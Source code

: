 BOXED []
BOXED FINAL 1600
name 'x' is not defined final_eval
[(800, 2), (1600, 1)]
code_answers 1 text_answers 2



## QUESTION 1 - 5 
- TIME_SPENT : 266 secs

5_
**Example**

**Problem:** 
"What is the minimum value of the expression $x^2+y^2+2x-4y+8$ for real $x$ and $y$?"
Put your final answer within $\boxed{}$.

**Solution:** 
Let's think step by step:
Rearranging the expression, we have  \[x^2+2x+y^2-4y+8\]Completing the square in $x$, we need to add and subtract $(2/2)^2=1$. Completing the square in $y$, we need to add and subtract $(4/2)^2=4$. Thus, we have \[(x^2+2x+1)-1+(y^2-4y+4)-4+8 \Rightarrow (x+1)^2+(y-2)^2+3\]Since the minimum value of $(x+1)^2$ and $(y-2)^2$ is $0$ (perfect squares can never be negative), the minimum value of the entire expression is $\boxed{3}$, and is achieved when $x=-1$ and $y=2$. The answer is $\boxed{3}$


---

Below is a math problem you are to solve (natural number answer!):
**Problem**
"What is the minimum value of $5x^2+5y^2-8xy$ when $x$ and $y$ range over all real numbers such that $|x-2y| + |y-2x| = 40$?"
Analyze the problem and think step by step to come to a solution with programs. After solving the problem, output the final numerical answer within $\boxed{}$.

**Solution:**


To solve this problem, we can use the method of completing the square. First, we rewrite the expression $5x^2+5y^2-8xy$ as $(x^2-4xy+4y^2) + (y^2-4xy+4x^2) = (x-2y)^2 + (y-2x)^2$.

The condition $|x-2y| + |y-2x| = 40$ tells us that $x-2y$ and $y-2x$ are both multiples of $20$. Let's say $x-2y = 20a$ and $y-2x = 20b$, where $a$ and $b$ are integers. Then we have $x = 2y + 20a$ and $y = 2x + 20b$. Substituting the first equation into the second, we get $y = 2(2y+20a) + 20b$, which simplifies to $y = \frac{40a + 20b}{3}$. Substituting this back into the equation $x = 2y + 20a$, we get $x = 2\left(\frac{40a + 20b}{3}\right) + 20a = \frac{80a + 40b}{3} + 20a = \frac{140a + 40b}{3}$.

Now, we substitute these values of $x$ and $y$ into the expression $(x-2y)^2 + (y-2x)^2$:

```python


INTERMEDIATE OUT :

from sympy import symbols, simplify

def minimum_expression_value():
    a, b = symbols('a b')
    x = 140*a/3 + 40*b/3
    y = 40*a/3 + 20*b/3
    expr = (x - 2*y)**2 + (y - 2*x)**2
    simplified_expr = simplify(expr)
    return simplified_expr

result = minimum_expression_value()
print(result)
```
========================================
▸ HOW TO COMPLETE THIS TASK
In the data above, find the line that contains "name 'x' is not defined final_eval" and the line that contains "To solve this". Repeat exactly those lines and every line between them, and only those.

▸ WRITTEN REPLY
name 'x' is not defined final_eval
[(800, 2), (1600, 1)]
code_answers 1 text_answers 2



## QUESTION 1 - 5 
- TIME_SPENT : 266 secs

5_
**Example**

**Problem:** 
"What is the minimum value of the expression $x^2+y^2+2x-4y+8$ for real $x$ and $y$?"
Put your final answer within $\boxed{}$.

**Solution:** 
Let's think step by step:
Rearranging the expression, we have  \[x^2+2x+y^2-4y+8\]Completing the square in $x$, we need to add and subtract $(2/2)^2=1$. Completing the square in $y$, we need to add and subtract $(4/2)^2=4$. Thus, we have \[(x^2+2x+1)-1+(y^2-4y+4)-4+8 \Rightarrow (x+1)^2+(y-2)^2+3\]Since the minimum value of $(x+1)^2$ and $(y-2)^2$ is $0$ (perfect squares can never be negative), the minimum value of the entire expression is $\boxed{3}$, and is achieved when $x=-1$ and $y=2$. The answer is $\boxed{3}$


---

Below is a math problem you are to solve (natural number answer!):
**Problem**
"What is the minimum value of $5x^2+5y^2-8xy$ when $x$ and $y$ range over all real numbers such that $|x-2y| + |y-2x| = 40$?"
Analyze the problem and think step by step to come to a solution with programs. After solving the problem, output the final numerical answer within $\boxed{}$.

**Solution:**


To solve this problem, we can use the method of completing the square. First, we rewrite the expression $5x^2+5y^2-8xy$ as $(x^2-4xy+4y^2) + (y^2-4xy+4x^2) = (x-2y)^2 + (y-2x)^2$.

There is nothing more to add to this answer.